As shown in FIG. 10, the installation method of the inline filter 100 for the plate heat exchanger 10 is the installation method of the inline filter 100 provided at the inlet 13 of the cooling water formed in the plate heat exchanger 10. In the upper end of the pair of fixing ring 120 is formed by the fixing pin 123 is formed, the lower end of the pair of fastening by the adjusting bolt 133 and the adjusting nut 135 The control bracket 130 is formed, and preparing a rectangular perforated plate 110 formed of a plurality of perforated holes 21 or mesh (S1); Rolling and overlapping the perforated plate 110 to form a cylindrical body 190 (S2); The fixing pin 123 is inserted into the fixing ring 120 to fix the upper side of the main body 190, and the adjusting bolt 133 and the adjusting nut 135 are fastened to the adjusting bracket 130 to the main body 190. Respectively fixing the lower sides of the step (S3); Inserting the main body (190) into the cooling water inlet of the plate heat exchanger (10) and placing it (S4); Removing the fixing pin 123 from the fixing ring 120 to release the upper side of the main body 190 (S5); And step (S6) in close contact with the inside of the cooling water inlet of the plate heat exchanger 10 while unwinding the adjusting bolt 133 and the adjustment nut 135 fastened to the control bracket 130; .
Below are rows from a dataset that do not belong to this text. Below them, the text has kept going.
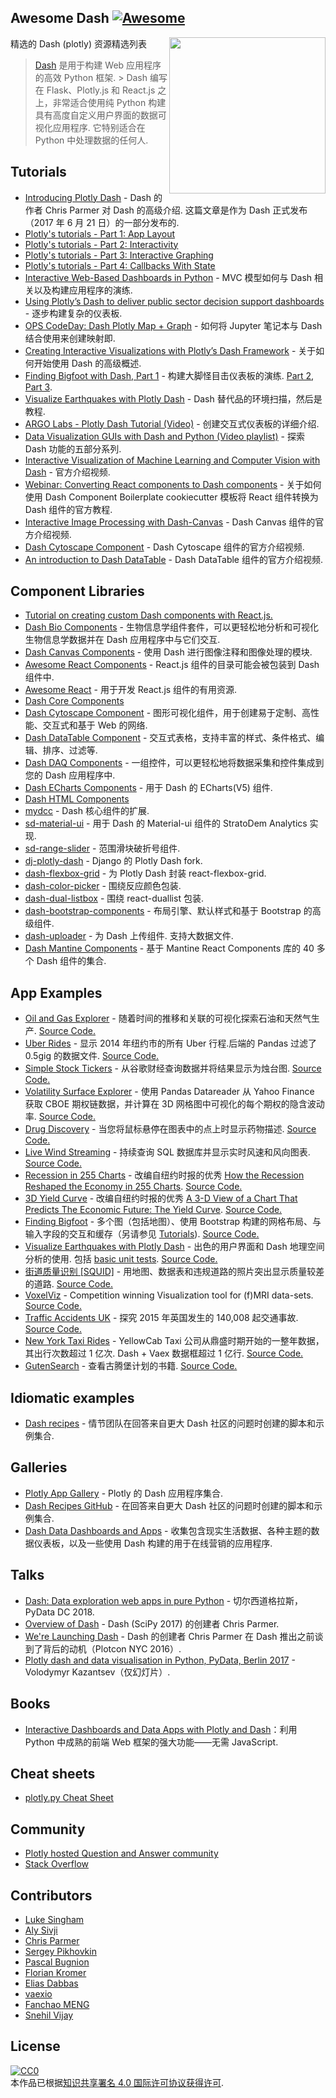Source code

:<div class="github-widget" data-repo="ucg8j/awesome-dash"></div>

## Awesome Dash  [![Awesome](https://awesome.re/badge-flat.svg)](https://github.com/sindresorhus/awesome)

[<img src="https://cdn.rawgit.com/plotly/dash-docs/b1178b4e/images/dash-logo-stripe.svg" align="right" width="250">](https://plot.ly/products/dash/)


精选的 Dash (plotly) 资源精选列表

> [Dash](https://plot.ly/products/dash/) 是用于构建 Web 应用程序的高效 Python 框架.
 &gt; Dash 编写在 Flask、Plotly.js 和 React.js 之上，非常适合使用纯 Python 构建具有高度自定义用户界面的数据可视化应用程序. 它特别适合在 Python 中处理数据的任何人.


## Tutorials
- [Introducing Plotly Dash](https://medium.com/@plotlygraphs/introducing-dash-5ecf7191b503)  - Dash 的作者 Chris Parmer 对 Dash 的高级介绍. 这篇文章是作为 Dash 正式发布（2017 年 6 月 21 日）的一部分发布的.
- [Plotly's tutorials - Part 1: App Layout](https://plot.ly/dash/getting-started)
- [Plotly's tutorials - Part 2: Interactivity](https://plot.ly/dash/getting-started-part-2)
- [Plotly's tutorials - Part 3: Interactive Graphing](https://plot.ly/dash/interactive-graphing)
- [Plotly's tutorials - Part 4: Callbacks With State](https://plot.ly/dash/state)
- [Interactive Web-Based Dashboards in Python](https://alysivji.github.io/reactive-dashboards-with-dash.html) - MVC 模型如何与 Dash 相关以及构建应用程序的演练.
- [Using Plotly’s Dash to deliver public sector decision support dashboards](https://medium.com/a-r-g-o/using-plotlys-dash-to-deliver-public-sector-decision-support-dashboards-ac863fa829fb) - 逐步构建复杂的仪表板.
- [OPS CodeDay: Dash Plotly Map + Graph](https://radumas.info/blog/tutorial/2017/08/10/codeday.html) - 如何将 Jupyter 笔记本与 Dash 结合使用来创建映射即.
- [Creating Interactive Visualizations with Plotly’s Dash Framework](http://pbpython.com/plotly-dash-intro.html) - 关于如何开始使用 Dash 的高级概述.
- [Finding Bigfoot with Dash, Part 1](https://timothyrenner.github.io/datascience/2017/08/08/finding-bigfoot-with-dash-part-1.html) - 构建大脚怪目击仪表板的演练. [Part 2](https://timothyrenner.github.io/datascience/2017/08/09/finding-bigfoot-with-dash-part-2.html), [Part 3](https://timothyrenner.github.io/datascience/2017/08/10/finding-bigfoot-with-dash-part-3.html).
- [Visualize Earthquakes with Plotly Dash](https://www.giacomodebidda.com/visualize-earthquakes-with-plotly-dash/) - Dash 替代品的环境扫描，然后是教程.
- [ARGO Labs - Plotly Dash Tutorial (Video)](https://www.youtube.com/watch?v=yfWJXkySfe0) - 创建交互式仪表板的详细介绍.
- [Data Visualization GUIs with Dash and Python (Video playlist)](https://www.youtube.com/watch?v=J_Cy_QjG6NE&list=PLQVvvaa0QuDfsGImWNt1eUEveHOepkjqt) - 探索 Dash 功能的五部分系列.
- [Interactive Visualization of Machine Learning and Computer Vision with Dash](https://www.youtube.com/watch?v=3F5AR-uUqJc) - 官方介绍视频.
- [Webinar: Converting React components to Dash components](https://www.youtube.com/watch?v=wifoPPRgG_I) - 关于如何使用 Dash Component Boilerplate cookiecutter 模板将 React 组件转换为 Dash 组件的官方教程.
- [Interactive Image Processing with Dash-Canvas](https://www.youtube.com/watch?v=LKXSFBB5ccI) - Dash Canvas 组件的官方介绍视频.
- [Dash Cytoscape Component](https://www.youtube.com/watch?v=snXcIsCMQgk) - Dash Cytoscape 组件的官方介绍视频.
- [An introduction to Dash DataTable](https://www.youtube.com/watch?v=dueejcyrYh8) - Dash DataTable 组件的官方介绍视频.

## Component Libraries
- [Tutorial on creating custom Dash components with React.js.](https://plot.ly/dash/plugins)
- [Dash Bio Components](https://dash.plot.ly/dash-bio) - 生物信息学组件套件，可以更轻松地分析和可视化生物信息学数据并在 Dash 应用程序中与它们交互.
- [Dash Canvas Components](https://dash.plot.ly/canvas) - 使用 Dash 进行图像注释和图像处理的模块.
- [Awesome React Components](https://github.com/brillout/awesome-react-components) - React.js 组件的目录可能会被包装到 Dash 组件中.
- [Awesome React](https://github.com/enaqx/awesome-react) - 用于开发 React.js 组件的有用资源.
- [Dash Core Components](https://github.com/plotly/dash-core-components)
- [Dash Cytoscape Component](https://dash.plot.ly/cytoscape) - 图形可视化组件，用于创建易于定制、高性能、交互式和基于 Web 的网络.
- [Dash DataTable Component](https://dash.plot.ly/datatable) - 交互式表格，支持丰富的样式、条件格式、编辑、排序、过滤等.
- [Dash DAQ Components](https://dash.plot.ly/dash-daq) - 一组控件，可以更轻松地将数据采集和控件集成到您的 Dash 应用程序中.
- [Dash ECharts Components](https://github.com/mergeforward/dash_echarts) - 用于 Dash 的 ECharts(V5) 组件.
- [Dash HTML Components](https://github.com/plotly/dash-html-components)
- [mydcc](https://github.com/jimmybow/mydcc) - Dash 核心组件的扩展.
- [sd-material-ui](https://github.com/StratoDem/sd-material-ui) - 用于 Dash 的 Material-ui 组件的 StratoDem Analytics 实现.
- [sd-range-slider](https://github.com/StratoDem/sd-range-slider) - 范围滑块破折号组件.
- [dj-plotly-dash](https://github.com/pikhovkin/dj-plotly-dash) - Django 的 Plotly Dash fork.
- [dash-flexbox-grid](https://github.com/pikhovkin/dash-flexbox-grid) - 为 Plotly Dash 封装 react-flexbox-grid.
- [dash-color-picker](https://github.com/vivekvs1/dash-color-picker) - 围绕反应颜色包装.
- [dash-dual-listbox](https://github.com/vivekvs1/dash-dual-listbox) - 围绕 react-duallist 包装.
- [dash-bootstrap-components](https://dash-bootstrap-components.opensource.asidatascience.com/) - 布局引擎、默认样式和基于 Bootstrap 的高级组件.
- [dash-uploader](https://github.com/np-8/dash-uploader)  - 为 Dash 上传组件. 支持大数据文件.
- [Dash Mantine Components](https://github.com/snehilvj/dash-mantine-components) - 基于 Mantine React Components 库的 40 多个 Dash 组件的集合.

## App Examples
- [Oil and Gas Explorer](https://plot.ly/dash/gallery/new-york-oil-and-gas/) - 随着时间的推移和关联的可视化探索石油和天然气生产. [Source Code.](https://github.com/plotly/dash-oil-and-gas-demo)
- [Uber Rides](https://plot.ly/dash/gallery/uber-rides/) - 显示 2014 年纽约市的所有 Uber 行程.后端的 Pandas 过滤了 0.5gig 的数据文件. [Source Code.](https://github.com/plotly/dash-uber-rides-demo)
- [Simple Stock Tickers](https://plot.ly/dash/gallery/stock-tickers/) - 从谷歌财经查询数据并将结果显示为烛台图. [Source Code.](https://github.com/plotly/dash-stock-tickers-demo-app)
- [Volatility Surface Explorer](https://plot.ly/dash/gallery/volatility-surface) - 使用 Pandas Datareader 从 Yahoo Finance 获取 CBOE 期权链数据，并计算在 3D 网格图中可视化的每个期权的隐含波动率. [Source Code.](https://github.com/plotly/dash-volatility-surface)
- [Drug Discovery](https://plot.ly/dash/gallery/drug-explorer/) - 当您将鼠标悬停在图表中的点上时显示药物描述. [Source Code.](https://github.com/plotly/dash-drug-discovery-demo/)
- [Live Wind Streaming](https://plot.ly/dash/gallery/live-wind-data/) - 持续查询 SQL 数据库并显示实时风速和风向图表. [Source Code.](https://github.com/plotly/dash-wind-streaming)
- [Recession in 255 Charts](https://plot.ly/dash/gallery/recession-report/) - 改编自纽约时报的优秀 [How the Recession Reshaped the Economy in 255 Charts](https://www.nytimes.com/interactive/2014/06/05/upshot/how-the-recession-reshaped-the-economy-in-255-charts.html). [Source Code.](https://github.com/plotly/dash-recession-report-demo)
- [3D Yield Curve](https://plot.ly/dash/gallery/yield-curve/) - 改编自纽约时报的优秀 [A 3-D View of a Chart That Predicts The Economic Future: The Yield Curve](https://www.nytimes.com/interactive/2015/03/19/upshot/3d-yield-curve-economic-growth.html). [Source Code.](https://github.com/plotly/dash-yield-curve)
- [Finding Bigfoot](https://bigfoot-sightings-dash.herokuapp.com/) - 多个图（包括地图）、使用 Bootstrap 构建的网格布局、与输入字段的交互和缓存（另请参见 [Tutorials](#tutorials)). [Source Code.](https://github.com/timothyrenner/bigfoot-dash-app)
- [Visualize Earthquakes with Plotly Dash](https://belle-croissant-54211.herokuapp.com/)  - 出色的用户界面和 Dash 地理空间分析的使用. 包括 [basic unit tests](https://github.com/jackdbd/dash-earthquakes/tree/master/tests). [Source Code.](https://github.com/jackdbd/dash-earthquakes)
- [街道质量识别 [SQUID]](https://squid-syracuse.herokuapp.com/) - 用地图、数据表和违规道路的照片突出显示质量较差的道路. [Source Code.](https://github.com/amyoshino/SQUID-Syracuse-Dashboard)
- [VoxelViz](http://lukas-snoek.com/voxelviz) - Competition winning Visualization tool for (f)MRI data-sets. [Source Code.](https://github.com/lukassnoek/VoxelViz)
- [Traffic Accidents UK](https://traffic-accidents-uk.herokuapp.com/) - 探究 2015 年英国发生的 140,008 起交通事故. [Source Code.](https://github.com/richard-muir/uk-car-accidents)
- [New York Taxi Rides](https://dash.vaex.io/)  - YellowCab Taxi 公司从鼎盛时期开始的一整年数据，其出行次数超过 1 亿次.  Dash + Vaex 数据框超过 1 亿行. [Source Code.](https://github.com/vaexio/dash-120million-taxi-app)
- [GutenSearch](https://gutensearch.com/) - 查看古腾堡计划的书籍. [Source Code.](https://github.com/cordb/gutensearch)

## Idiomatic examples
- [Dash recipes](https://github.com/plotly/dash-recipes) - 情节团队在回答来自更大 Dash 社区的问题时创建的脚本和示例集合.

## Galleries
- [Plotly App Gallery](https://plot.ly/dash/gallery) - Plotly 的 Dash 应用程序集合.
- [Dash Recipes GitHub](https://github.com/plotly/dash-recipes) - 在回答来自更大 Dash 社区的问题时创建的脚本和示例集合.
- [Dash Data Dashboards and Apps](https://www.dashboardom.com/) - 收集包含现实生活数据、各种主题的数据仪表板，以及一些使用 Dash 构建的用于在线营销的应用程序.

## Talks
- [Dash: Data exploration web apps in pure Python](https://www.youtube.com/watch?v=eusglTlW4OA) - 切尔西道格拉斯，PyData DC 2018.
- [Overview of Dash](https://www.youtube.com/watch?v=sea2K4AuPOk) - Dash (SciPy 2017) 的创建者 Chris Parmer.
- [We're Launching Dash](https://www.youtube.com/watch?v=5BAthiN0htc&t=1s) - Dash 的创建者 Chris Parmer 在 Dash 推出之前谈到了背后的动机（Plotcon NYC 2016）.
- [Plotly dash and data visualisation in Python, PyData, Berlin 2017](https://www.slideshare.net/vladimirkazantsev/plotly-dash-and-data-visualisation-in-python) - Volodymyr Kazantsev（仅幻灯片）.

## Books
- [Interactive Dashboards and Data Apps with Plotly and Dash](https://www.amazon.com/Interactive-Dashboards-Data-Apps-Plotly-ebook/dp/B08XMW45VY)：利用 Python 中成熟的前端 Web 框架的强大功能——无需 JavaScript.

## Cheat sheets
- [plotly.py Cheat Sheet](https://images.plot.ly/plotly-documentation/images/python_cheat_sheet.pdf)

## Community
- [Plotly hosted Question and Answer community](https://community.plot.ly)
- [Stack Overflow](https://stackoverflow.com/questions/tagged/plotly-dash)

## Contributors
- [Luke Singham](https://lukesingham.com/)
- [Aly Sivji](https://alysivji.github.io/)
- [Chris Parmer](https://github.com/chriddyp)
- [Sergey Pikhovkin](https://github.com/pikhovkin)
- [Pascal Bugnion](https://pascalbugnion.net)
- [Florian Kromer](https://github.com/fkromer)
- [Elias Dabbas](https://www.dashboardom.com)
- [vaexio](https://github.com/vaexio)
- [Fanchao MENG](https://github.com/pingf)
- [Snehil Vijay](https://github.com/snehilvj)

## License
[![CC0](http://mirrors.creativecommons.org/presskit/buttons/88x31/svg/cc-zero.svg) ](https://creativecommons.org/publicdomain/zero/1.0/)<br /> 本作品已根据<a rel="license" href="http://creativecommons.org/licenses/by/4.0/">知识共享署名 4.0 国际许可协议获得许可</a>.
Since the inline filter 100 installed in the plate heat exchanger 10 through the above steps is in close contact with the surface formed by the heat transfer plate 11 of the plate heat exchanger 10, warpage does not occur, and welding is performed. Easy to install and dismantle without maximizing the service life. As the inline filter 100 is decomposed, space utilization according to the installation space is possible.

A pair of fixing loops 120 are formed at both ends of the upper end by fixing pins 123, and a pair of adjusting brackets fastened by the adjusting bolt 133 and the adjusting nut 135 at both ends of the lower end. 130 is formed, and preparing a plurality of perforated holes 21 or rectangular perforated plate 110 formed of a mesh (S1) is a step before forming the cylindrical body 190 of the above inline filter 100. .

First, a rectangular perforated plate 110 having a plurality of perforated holes 21 is prepared.

The perforated hole 21 is in a state penetrating the surface of the perforated plate 110, is formed to be distributed on the entire surface of the perforated plate 110.

At this time, the surface of the perforated plate 110 may be formed of a mesh (mesh) that the fluid flow smoothly, in this case the shape of the mesh may be produced in the shape of the grid and the checkerboard.

At this time, the pair of fixing ring 120 is installed at both ends of the upper perforated plate 110, and is fixed through the fixing pin 123 when the perforated plate 110 is overlapped through the rolling.

In addition, the pair of adjustment brackets 130 are installed at both ends of the lower perforated plate 110, and is fastened by the adjusting bolt 133 and the adjusting nut 135 when the perforated plate 110 is rolled and overlapped. . At this time, the pair of adjustment bracket 130 is preferably formed on a separate in-line band 140 is installed on the inner peripheral surface of the main body 190.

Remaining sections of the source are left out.